= Zofia Stemplowska =

British professor of political theory

Zofia Stemplowska is a Polish-British Professor of Political Theory at the University of Oxford's Department of Politics and International Relations. She is an Asa Briggs Fellow at Worcester College, and the Director of the Centre for the Study of Social Justice. Further, she is an editor for the journal Philosophy and Public Affairs. Stemplowska was Associate Professor of Political Theory at Warwick University until 2012. She has also been a Lecturer in Political Theory at the University of Reading, and a Lecturer in Political Philosophy at University of Manchester and a Barbara McCoy Postdoctoral Fellow at Stanford University.

Stemplowska studied for her BA, MPhil, and PhD at the University of Oxford under the supervision of professor David Miller.

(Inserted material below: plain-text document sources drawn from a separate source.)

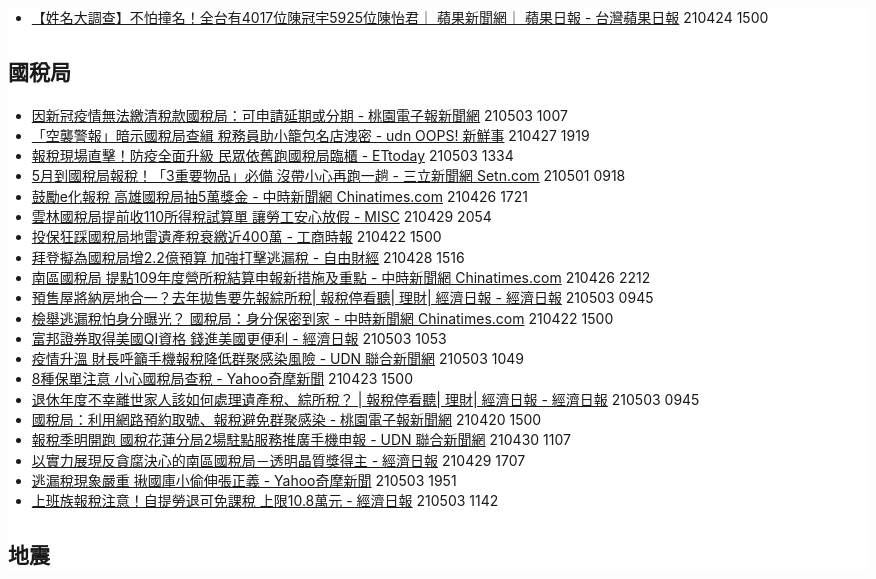 - [【姓名大調查】不怕撞名！全台有4017位陳冠宇5925位陳怡君｜ 蘋果新聞網｜ 蘋果日報 - 台灣蘋果日報](https://tw.appledaily.com/politics/20210424/6GCLNH6ISJCJNGJUDQGXR2WBLU/ "【姓名大調查】不怕撞名！全台有4017位陳冠宇5925位陳怡君｜ 蘋果新聞網｜ 蘋果日報 - 台灣蘋果日報") 210424 1500

## 國稅局


- [因新冠疫情無法繳清稅款國稅局：可申請延期或分期 - 桃園電子報新聞網](https://tyenews.com/2021/05/122305/ "因新冠疫情無法繳清稅款國稅局：可申請延期或分期 - 桃園電子報新聞網") 210503 1007
- [「空襲警報」暗示國稅局查緝 稅務員助小籠包名店洩密 - udn OOPS! 新鮮事](https://udn.com/news/story/7321/5417680 "「空襲警報」暗示國稅局查緝 稅務員助小籠包名店洩密 - udn OOPS! 新鮮事") 210427 1919
- [報稅現場直擊！防疫全面升級 民眾依舊跑國稅局臨櫃 - ETtoday](https://finance.ettoday.net/news/1973267 "報稅現場直擊！防疫全面升級 民眾依舊跑國稅局臨櫃 - ETtoday") 210503 1334
- [5月到國稅局報稅！「3重要物品」必備 沒帶小心再跑一趟 - 三立新聞網 Setn.com](https://www.setn.com/News.aspx?NewsID=932917 "5月到國稅局報稅！「3重要物品」必備 沒帶小心再跑一趟 - 三立新聞網 Setn.com") 210501 0918
- [鼓勵e化報稅 高雄國稅局抽5萬獎金 - 中時新聞網 Chinatimes.com](https://www.chinatimes.com/realtimenews/20210426003970-260405 "鼓勵e化報稅 高雄國稅局抽5萬獎金 - 中時新聞網 Chinatimes.com") 210426 1721
- [雲林國稅局提前收110所得稅試算單 讓勞工安心放假 - MISC](https://udn.com/news/story/7326/5423350 "雲林國稅局提前收110所得稅試算單 讓勞工安心放假 - MISC") 210429 2054
- [投保狂踩國稅局地雷遺產稅衰繳近400萬 - 工商時報](https://ctee.com.tw/news/tax-law/449425.html "投保狂踩國稅局地雷遺產稅衰繳近400萬 - 工商時報") 210422 1500
- [拜登擬為國稅局增2.2億預算 加強打擊逃漏稅 - 自由財經](https://ec.ltn.com.tw/article/breakingnews/3514241 "拜登擬為國稅局增2.2億預算 加強打擊逃漏稅 - 自由財經") 210428 1516
- [南區國稅局 提點109年度營所稅結算申報新措施及重點 - 中時新聞網 Chinatimes.com](https://www.chinatimes.com/realtimenews/20210426005108-260410 "南區國稅局 提點109年度營所稅結算申報新措施及重點 - 中時新聞網 Chinatimes.com") 210426 2212
- [預售屋將納房地合一？去年拋售要先報綜所稅| 報稅停看聽| 理財| 經濟日報 - 經濟日報](https://money.udn.com/money/story/11994/5384975 "預售屋將納房地合一？去年拋售要先報綜所稅| 報稅停看聽| 理財| 經濟日報 - 經濟日報") 210503 0945
- [檢舉逃漏稅怕身分曝光？ 國稅局：身分保密到家 - 中時新聞網 Chinatimes.com](https://www.chinatimes.com/realtimenews/20210422004151-260410 "檢舉逃漏稅怕身分曝光？ 國稅局：身分保密到家 - 中時新聞網 Chinatimes.com") 210422 1500
- [富邦證券取得美國QI資格 錢進美國更便利 - 經濟日報](https://money.udn.com/money/story/5607/5429515 "富邦證券取得美國QI資格 錢進美國更便利 - 經濟日報") 210503 1053
- [疫情升溫 財長呼籲手機報稅降低群聚感染風險 - UDN 聯合新聞網](https://udn.com/news/story/7243/5429395?from=udn-catebreaknews_ch2 "疫情升溫 財長呼籲手機報稅降低群聚感染風險 - UDN 聯合新聞網") 210503 1049
- [8種保單注意 小心國稅局查稅 - Yahoo奇摩新聞](https://tw.news.yahoo.com/8-%E7%A8%AE%E4%BF%9D%E5%96%AE%E6%B3%A8%E6%84%8F-%E5%B0%8F%E5%BF%83%E5%9C%8B%E7%A8%85%E5%B1%80%E6%9F%A5%E7%A8%85-152902965.html "8種保單注意 小心國稅局查稅 - Yahoo奇摩新聞") 210423 1500
- [退休年度不幸離世家人該如何處理遺產稅、綜所稅？ | 報稅停看聽| 理財| 經濟日報 - 經濟日報](https://money.udn.com/money/story/11994/5384972 "退休年度不幸離世家人該如何處理遺產稅、綜所稅？ | 報稅停看聽| 理財| 經濟日報 - 經濟日報") 210503 0945
- [國稅局：利用網路預約取號、報稅避免群聚感染 - 桃園電子報新聞網](https://tyenews.com/2021/04/120201/ "國稅局：利用網路預約取號、報稅避免群聚感染 - 桃園電子報新聞網") 210420 1500
- [報稅季明開跑 國稅花蓮分局2場駐點服務推廣手機申報 - UDN 聯合新聞網](https://udn.com/news/story/7328/5424191 "報稅季明開跑 國稅花蓮分局2場駐點服務推廣手機申報 - UDN 聯合新聞網") 210430 1107
- [以實力展現反貪腐決心的南區國稅局－透明晶質獎得主 - 經濟日報](https://money.udn.com/money/story/5635/5422837 "以實力展現反貪腐決心的南區國稅局－透明晶質獎得主 - 經濟日報") 210429 1707
- [逃漏稅現象嚴重 揪國庫小偷伸張正義 - Yahoo奇摩新聞](https://tw.news.yahoo.com/%E9%80%83%E6%BC%8F%E7%A8%85%E7%8F%BE%E8%B1%A1%E5%9A%B4%E9%87%8D-%E6%8F%AA%E5%9C%8B%E5%BA%AB%E5%B0%8F%E5%81%B7%E4%BC%B8%E5%BC%B5%E6%AD%A3%E7%BE%A9-115100141.html "逃漏稅現象嚴重 揪國庫小偷伸張正義 - Yahoo奇摩新聞") 210503 1951
- [上班族報稅注意！自提勞退可免課稅 上限10.8萬元 - 經濟日報](https://money.udn.com/money/story/11994/5429693?from=edn_catehotlist_story "上班族報稅注意！自提勞退可免課稅 上限10.8萬元 - 經濟日報") 210503 1142

## 地震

Her dissertation concerned the role of luck egalitarianism in liberal political philosophy. Stemplowska has since written widely on liberal theory and justice. She has provided a robust theory for ideal theory and non-ideal theory. Ideal theory aims at providing standards for justice, toward which a society can strive; Stemplowska argues that this form of political theory is important alongside other forms of theory, even though it cannot be applied directly in the world as it is.

Stemplowska's public writing has appeared in The Times Literary Supplement and The Guardian, and has been praised by the BBC.